この男がそういう人間的情緒を持ち合わせていたとは。
私と、同じなんて、なんか意外。
ちょっとだけむずむずする。

「結構あんたもまと」
「ああいう、いかにも善人な奴を裏切って人間不信になるぐらい突き落として、忌み嫌われて、それでも自分しか頼れないように仕向けたら、とか妄想すると快感です」
「……………」

平然と言い切られ、思わず黙り込んだ。
うん、そうだよね。
私が馬鹿だった。
むしろこっちの方が野口らしい。

「どうしたの?」
「………変態」
「まあ、変態よりかもしれないけど、表に出すか出さないかの差じゃないかな」

言いたいことは分かる気がする。
相手のすべての感情がほしいという、独占欲、だろうか。
相手が自分だけしか見ない。
それはきっと嬉しい。
でも、普通の人はちらりと思うぐらいでそこまで具体的なことは考えない。

「………いや、あんたと一緒にされても」
「割とみんな考えてると思うけどね」

割とはない。
考えるかもしれないけど、すぐに否定する。
そして絶対口には出さない。
口に出すから、こいつは変態なのだ。

またしばらく沈黙。
私は、ちょっと俯いて机をみながら、前から思っていたことを聞いてみた。

「あ、あのさ」
「うん?」
「私って、性格、よくないじゃん」
「うん」
「否定しろよ!!」
「したら信じる?」

言葉につまる。
信じられるわけがない。
こいつに三田は性格いいよ、とか言われても嘘くさくてしょうがない。
お世辞とも思えない。
何か企んでるとしか思えない。

「……まあ、藤原君と違って、素直でもないし、無邪気でもないし、根暗だし、口悪いし、性格悪いし、ガサツだし」
「うん」
「……そういうところ、嫌じゃないの?ムカムカしない?」

ちらりと視線だけ移して隣の男を盗み見る。
眼鏡を押さえて、冷たい男はちょっと首を傾げた。
そして真っ直ぐに真面目顔で言い放った。

「ムラムラします」

迷わず殴る。

「この変態が!」
「自分で聞いたんじゃん」

だからどうしてこの男は真面目な話ができないというかなんというか。
言動のすべてが変態くさいというかもう。
何を言ったらいいのかも分からないほど、本当の変態だ。

ああ、本当にもう、聞いた私が馬鹿だった。
怒りに黙り込む私に、顔を覗き込んでくる。
私は顔をそちらに向けないから分からないけど、たぶん野口は笑ってる。

「そういう女らしいところ、かわいいと思うよ」
「……………」
「嫌じゃない?と聞きながら、否定の言葉を期待しているところとかね。
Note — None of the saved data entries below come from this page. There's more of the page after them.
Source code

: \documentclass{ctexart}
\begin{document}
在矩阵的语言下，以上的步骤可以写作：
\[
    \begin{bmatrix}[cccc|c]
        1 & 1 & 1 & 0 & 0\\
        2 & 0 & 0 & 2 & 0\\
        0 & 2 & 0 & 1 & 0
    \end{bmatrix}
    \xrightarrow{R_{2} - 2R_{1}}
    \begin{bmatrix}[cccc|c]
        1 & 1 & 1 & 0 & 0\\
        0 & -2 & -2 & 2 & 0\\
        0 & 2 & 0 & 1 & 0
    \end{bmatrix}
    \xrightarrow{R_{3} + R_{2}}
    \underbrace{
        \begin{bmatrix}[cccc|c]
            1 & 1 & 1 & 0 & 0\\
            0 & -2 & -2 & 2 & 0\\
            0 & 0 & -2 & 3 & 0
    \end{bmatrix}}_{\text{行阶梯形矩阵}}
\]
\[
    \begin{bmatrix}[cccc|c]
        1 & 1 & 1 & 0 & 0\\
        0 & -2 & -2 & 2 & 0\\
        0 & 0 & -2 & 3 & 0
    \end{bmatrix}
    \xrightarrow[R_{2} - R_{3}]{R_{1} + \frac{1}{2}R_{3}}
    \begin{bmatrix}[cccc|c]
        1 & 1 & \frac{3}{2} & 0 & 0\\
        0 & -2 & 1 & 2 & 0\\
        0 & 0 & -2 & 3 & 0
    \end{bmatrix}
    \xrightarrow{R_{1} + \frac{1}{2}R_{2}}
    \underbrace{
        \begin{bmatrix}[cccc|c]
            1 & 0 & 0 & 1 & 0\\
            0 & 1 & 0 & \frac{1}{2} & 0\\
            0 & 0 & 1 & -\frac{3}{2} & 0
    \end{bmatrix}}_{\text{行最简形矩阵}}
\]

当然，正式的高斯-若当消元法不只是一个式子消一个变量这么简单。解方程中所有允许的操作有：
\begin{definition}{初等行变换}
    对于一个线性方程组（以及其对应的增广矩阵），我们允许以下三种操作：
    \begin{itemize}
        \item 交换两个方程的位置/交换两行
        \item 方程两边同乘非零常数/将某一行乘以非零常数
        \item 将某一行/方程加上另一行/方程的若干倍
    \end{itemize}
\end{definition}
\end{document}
自分を卑下しておいて、そんなことないよ、三田はかわいいよ、って言われるのを待っているところとかかなり女らしくてかわいいと思う」

顔が熱くなる。
否定を期待していなかったとなったら、嘘になる。
否定してほしくて、言った言葉だと言われればその通りだろう。
それでいて、自分を好きだと言う男の好きだ、という言葉を待っていたのだ。
自分を肯定したくて。
自分は価値のある人間だと信じたくて。

確かにその通りだ。
だからといって、それはこうやって暴露していいものではない。
分かっていても流すのが人間関係だろう。

「お前って、ほんっとおおおおおおおおにムカつく!!!」
「俺は三田が好きだけどね。そういうイヤらしいところも、ガサツなところも、それを気にしている気の小さなところも、かわいいよ」

自分の浅ましさが恥ずかしくて、野口の無神経さがムカついて、顔が熱い。
それでも、それがかわいいという野口の言葉はたぶん嘘じゃないから、ちょっとだけほっとする。
そんな自分でもいいんだと、卑怯な自分でいいんだと思って少しだけ、本の少しだけ、安心する。
美香みたいに、実は男らしくてかっこいい性格をしてなくても、いじましく性格が悪くてもいいんだ、って思える。

「私はあんたが大嫌いだ!」

でも、それ以上の恥ずかしさと怒りで、野口に怒鳴りつけた。
野口はふっと息を洩らす。

「そういうところも、好きだよ」

そして、チェシャ猫のように、笑った。